(Items from a data source)

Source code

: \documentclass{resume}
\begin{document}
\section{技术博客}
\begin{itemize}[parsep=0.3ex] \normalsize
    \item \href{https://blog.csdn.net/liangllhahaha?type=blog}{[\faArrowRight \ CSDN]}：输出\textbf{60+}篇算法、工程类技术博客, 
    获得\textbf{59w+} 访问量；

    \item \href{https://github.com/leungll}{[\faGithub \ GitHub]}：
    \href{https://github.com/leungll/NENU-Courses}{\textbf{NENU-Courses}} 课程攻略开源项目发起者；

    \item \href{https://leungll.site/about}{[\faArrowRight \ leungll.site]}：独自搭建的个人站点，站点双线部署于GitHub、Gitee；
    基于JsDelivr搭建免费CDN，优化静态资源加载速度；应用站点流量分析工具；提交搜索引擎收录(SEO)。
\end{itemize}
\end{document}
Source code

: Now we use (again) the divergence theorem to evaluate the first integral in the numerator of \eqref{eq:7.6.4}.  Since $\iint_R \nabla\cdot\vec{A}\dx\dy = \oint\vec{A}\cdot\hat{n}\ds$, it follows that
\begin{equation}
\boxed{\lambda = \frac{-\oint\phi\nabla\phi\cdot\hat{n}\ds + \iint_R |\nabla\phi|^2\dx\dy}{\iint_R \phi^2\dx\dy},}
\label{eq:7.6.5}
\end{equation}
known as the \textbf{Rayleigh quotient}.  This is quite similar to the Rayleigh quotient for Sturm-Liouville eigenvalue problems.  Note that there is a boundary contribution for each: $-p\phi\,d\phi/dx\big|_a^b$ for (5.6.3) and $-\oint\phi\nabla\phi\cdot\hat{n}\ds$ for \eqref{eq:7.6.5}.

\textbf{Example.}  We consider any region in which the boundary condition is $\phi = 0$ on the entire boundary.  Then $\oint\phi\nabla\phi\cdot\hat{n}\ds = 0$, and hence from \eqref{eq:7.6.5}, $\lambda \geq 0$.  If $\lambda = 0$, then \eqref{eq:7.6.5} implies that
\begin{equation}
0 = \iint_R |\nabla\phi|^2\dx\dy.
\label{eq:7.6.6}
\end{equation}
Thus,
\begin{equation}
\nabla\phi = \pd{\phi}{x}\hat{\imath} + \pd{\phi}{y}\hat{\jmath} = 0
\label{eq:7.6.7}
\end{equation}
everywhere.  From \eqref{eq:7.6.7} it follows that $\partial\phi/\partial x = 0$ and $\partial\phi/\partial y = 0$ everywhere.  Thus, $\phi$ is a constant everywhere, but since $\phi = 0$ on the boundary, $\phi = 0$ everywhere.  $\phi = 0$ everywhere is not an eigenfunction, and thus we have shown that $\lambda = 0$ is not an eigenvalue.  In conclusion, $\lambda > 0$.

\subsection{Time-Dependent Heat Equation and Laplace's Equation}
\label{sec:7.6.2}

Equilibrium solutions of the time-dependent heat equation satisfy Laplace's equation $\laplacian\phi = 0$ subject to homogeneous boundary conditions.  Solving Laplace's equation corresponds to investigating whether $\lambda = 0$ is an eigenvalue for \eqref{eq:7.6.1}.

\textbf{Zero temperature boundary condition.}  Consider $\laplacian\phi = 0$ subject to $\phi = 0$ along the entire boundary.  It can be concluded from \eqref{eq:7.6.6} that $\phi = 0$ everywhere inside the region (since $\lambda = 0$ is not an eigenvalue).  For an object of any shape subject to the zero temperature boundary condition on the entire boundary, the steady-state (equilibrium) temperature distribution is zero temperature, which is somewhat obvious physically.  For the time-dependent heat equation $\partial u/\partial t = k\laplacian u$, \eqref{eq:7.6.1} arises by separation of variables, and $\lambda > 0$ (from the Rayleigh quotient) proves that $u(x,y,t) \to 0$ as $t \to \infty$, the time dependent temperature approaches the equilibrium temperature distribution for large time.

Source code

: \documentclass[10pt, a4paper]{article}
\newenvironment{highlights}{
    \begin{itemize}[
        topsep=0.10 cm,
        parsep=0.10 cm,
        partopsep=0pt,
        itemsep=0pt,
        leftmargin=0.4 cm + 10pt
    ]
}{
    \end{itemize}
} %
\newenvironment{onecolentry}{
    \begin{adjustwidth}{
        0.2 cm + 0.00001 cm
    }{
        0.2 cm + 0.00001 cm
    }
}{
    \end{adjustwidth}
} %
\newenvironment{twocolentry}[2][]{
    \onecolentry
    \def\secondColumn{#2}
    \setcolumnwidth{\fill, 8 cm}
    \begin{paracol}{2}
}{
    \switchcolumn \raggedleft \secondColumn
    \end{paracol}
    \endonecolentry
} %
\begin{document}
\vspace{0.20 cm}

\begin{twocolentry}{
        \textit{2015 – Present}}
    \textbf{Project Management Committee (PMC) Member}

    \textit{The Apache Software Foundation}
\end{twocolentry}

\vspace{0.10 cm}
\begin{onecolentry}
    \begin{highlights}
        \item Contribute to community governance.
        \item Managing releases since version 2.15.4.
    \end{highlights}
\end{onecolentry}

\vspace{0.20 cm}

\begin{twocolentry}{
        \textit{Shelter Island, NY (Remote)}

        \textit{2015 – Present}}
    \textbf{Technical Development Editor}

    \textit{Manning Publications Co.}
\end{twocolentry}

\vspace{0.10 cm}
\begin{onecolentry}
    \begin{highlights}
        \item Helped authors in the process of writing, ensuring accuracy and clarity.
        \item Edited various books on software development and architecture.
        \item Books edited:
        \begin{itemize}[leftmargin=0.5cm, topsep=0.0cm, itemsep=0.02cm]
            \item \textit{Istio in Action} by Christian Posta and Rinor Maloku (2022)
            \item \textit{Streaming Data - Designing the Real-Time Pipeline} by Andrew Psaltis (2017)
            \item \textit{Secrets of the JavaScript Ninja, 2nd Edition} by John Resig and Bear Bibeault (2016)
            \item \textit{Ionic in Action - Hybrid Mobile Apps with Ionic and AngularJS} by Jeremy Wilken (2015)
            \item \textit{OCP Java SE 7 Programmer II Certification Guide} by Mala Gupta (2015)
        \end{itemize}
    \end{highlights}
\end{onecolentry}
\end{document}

...

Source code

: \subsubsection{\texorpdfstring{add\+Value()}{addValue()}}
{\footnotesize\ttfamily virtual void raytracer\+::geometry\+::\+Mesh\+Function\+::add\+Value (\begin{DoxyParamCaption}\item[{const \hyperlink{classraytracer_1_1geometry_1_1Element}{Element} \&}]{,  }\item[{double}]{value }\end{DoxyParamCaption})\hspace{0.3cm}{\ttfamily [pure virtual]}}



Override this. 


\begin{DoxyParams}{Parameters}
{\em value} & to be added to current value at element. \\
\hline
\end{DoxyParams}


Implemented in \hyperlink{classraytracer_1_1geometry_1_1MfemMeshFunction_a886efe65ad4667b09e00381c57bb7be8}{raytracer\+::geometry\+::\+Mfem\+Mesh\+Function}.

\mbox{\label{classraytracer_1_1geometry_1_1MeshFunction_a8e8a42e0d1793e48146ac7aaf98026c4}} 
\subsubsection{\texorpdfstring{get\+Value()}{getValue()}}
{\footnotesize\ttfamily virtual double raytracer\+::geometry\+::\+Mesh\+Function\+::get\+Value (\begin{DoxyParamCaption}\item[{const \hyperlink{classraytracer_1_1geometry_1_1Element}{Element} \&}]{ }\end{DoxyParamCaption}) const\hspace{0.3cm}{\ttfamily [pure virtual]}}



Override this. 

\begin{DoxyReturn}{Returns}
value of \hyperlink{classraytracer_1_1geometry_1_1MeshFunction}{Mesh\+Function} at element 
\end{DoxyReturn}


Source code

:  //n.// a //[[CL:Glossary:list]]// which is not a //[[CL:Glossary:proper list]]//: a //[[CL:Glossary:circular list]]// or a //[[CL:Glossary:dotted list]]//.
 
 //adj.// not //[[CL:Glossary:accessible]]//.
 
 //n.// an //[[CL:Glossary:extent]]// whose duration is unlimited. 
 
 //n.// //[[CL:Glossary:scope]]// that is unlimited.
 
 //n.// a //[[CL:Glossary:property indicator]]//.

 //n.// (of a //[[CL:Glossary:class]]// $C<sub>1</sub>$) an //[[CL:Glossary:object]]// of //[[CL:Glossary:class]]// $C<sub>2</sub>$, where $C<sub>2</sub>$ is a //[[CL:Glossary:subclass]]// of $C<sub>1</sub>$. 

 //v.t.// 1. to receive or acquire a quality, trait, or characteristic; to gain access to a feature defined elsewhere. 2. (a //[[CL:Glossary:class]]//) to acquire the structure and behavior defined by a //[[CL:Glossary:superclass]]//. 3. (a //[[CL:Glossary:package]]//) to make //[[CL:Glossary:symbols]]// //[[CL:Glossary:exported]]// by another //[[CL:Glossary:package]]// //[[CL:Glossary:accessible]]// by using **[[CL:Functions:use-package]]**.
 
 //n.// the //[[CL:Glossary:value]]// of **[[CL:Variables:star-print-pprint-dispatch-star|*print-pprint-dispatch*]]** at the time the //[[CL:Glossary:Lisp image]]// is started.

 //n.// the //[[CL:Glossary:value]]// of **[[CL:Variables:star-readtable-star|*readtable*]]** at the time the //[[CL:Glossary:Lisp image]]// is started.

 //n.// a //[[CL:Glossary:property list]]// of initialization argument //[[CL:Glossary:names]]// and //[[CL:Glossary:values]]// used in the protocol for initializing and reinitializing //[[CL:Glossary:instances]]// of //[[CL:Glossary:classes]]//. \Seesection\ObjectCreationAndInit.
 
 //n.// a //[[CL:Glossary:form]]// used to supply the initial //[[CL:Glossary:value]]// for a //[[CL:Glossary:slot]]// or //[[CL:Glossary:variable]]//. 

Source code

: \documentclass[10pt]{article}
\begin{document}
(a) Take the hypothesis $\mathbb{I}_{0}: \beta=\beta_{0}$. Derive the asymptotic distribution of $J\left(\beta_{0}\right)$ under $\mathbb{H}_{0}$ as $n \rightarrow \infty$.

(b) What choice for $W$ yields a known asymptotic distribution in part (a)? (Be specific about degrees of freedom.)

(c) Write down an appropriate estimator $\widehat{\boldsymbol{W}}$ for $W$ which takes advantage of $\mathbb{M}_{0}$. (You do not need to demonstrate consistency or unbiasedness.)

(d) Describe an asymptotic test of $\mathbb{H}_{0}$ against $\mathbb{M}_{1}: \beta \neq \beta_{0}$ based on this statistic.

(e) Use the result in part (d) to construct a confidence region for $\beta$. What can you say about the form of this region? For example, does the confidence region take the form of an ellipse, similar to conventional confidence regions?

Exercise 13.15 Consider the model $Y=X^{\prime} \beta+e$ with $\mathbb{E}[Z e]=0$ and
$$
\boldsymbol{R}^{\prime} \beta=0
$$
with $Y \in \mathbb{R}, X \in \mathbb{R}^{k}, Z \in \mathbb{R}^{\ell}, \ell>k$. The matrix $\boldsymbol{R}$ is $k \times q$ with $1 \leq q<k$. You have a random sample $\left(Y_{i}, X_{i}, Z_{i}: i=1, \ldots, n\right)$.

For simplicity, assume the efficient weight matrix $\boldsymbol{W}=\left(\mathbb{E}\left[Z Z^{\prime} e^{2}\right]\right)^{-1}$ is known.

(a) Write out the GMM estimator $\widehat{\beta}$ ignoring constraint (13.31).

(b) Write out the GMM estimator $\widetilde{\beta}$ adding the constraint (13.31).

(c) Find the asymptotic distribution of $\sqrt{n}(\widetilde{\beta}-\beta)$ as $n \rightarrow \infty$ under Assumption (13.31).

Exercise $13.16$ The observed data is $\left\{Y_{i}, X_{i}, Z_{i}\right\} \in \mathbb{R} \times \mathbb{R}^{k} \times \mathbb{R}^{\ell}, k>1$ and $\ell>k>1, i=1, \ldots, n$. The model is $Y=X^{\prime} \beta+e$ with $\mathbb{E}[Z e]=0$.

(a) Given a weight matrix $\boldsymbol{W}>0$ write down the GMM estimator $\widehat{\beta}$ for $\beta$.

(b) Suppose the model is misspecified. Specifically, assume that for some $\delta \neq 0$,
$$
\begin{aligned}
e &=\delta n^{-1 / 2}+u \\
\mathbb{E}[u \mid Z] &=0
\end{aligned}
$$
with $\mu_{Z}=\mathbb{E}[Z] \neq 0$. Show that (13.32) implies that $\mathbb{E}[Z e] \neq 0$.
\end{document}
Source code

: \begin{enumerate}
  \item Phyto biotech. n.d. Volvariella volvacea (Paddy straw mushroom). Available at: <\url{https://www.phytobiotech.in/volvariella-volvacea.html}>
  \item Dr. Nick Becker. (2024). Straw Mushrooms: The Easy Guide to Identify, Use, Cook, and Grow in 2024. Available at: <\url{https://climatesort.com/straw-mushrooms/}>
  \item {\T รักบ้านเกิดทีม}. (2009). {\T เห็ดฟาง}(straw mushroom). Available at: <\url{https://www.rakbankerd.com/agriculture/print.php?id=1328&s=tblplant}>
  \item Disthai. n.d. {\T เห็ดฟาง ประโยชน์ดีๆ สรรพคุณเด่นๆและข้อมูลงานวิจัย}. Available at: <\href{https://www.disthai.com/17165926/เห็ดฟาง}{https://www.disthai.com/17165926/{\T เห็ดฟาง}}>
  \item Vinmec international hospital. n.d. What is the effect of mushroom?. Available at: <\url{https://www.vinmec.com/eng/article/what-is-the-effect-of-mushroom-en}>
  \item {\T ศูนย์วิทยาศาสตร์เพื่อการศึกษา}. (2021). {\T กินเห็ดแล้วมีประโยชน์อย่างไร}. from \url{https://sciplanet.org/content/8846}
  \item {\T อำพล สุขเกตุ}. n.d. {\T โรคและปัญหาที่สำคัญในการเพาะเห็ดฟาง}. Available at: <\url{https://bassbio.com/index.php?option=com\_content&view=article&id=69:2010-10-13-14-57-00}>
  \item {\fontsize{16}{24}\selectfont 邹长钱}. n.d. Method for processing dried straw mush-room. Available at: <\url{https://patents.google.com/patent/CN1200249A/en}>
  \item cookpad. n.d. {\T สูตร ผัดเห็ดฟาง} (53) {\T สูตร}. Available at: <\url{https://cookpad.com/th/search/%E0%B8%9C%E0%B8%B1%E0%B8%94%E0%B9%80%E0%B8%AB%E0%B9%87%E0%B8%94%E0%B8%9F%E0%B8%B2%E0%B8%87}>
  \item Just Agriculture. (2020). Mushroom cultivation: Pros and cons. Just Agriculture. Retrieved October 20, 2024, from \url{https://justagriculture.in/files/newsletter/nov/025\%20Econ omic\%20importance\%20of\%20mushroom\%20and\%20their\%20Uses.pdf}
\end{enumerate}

INSTRUCTIONS FOR THE TASK: Which lines of the records hold the string "itemsep"? Copy each one.

FINISHED EXERCISE:
        itemsep=0pt,
        \begin{itemize}[leftmargin=0.5cm, topsep=0.0cm, itemsep=0.02cm]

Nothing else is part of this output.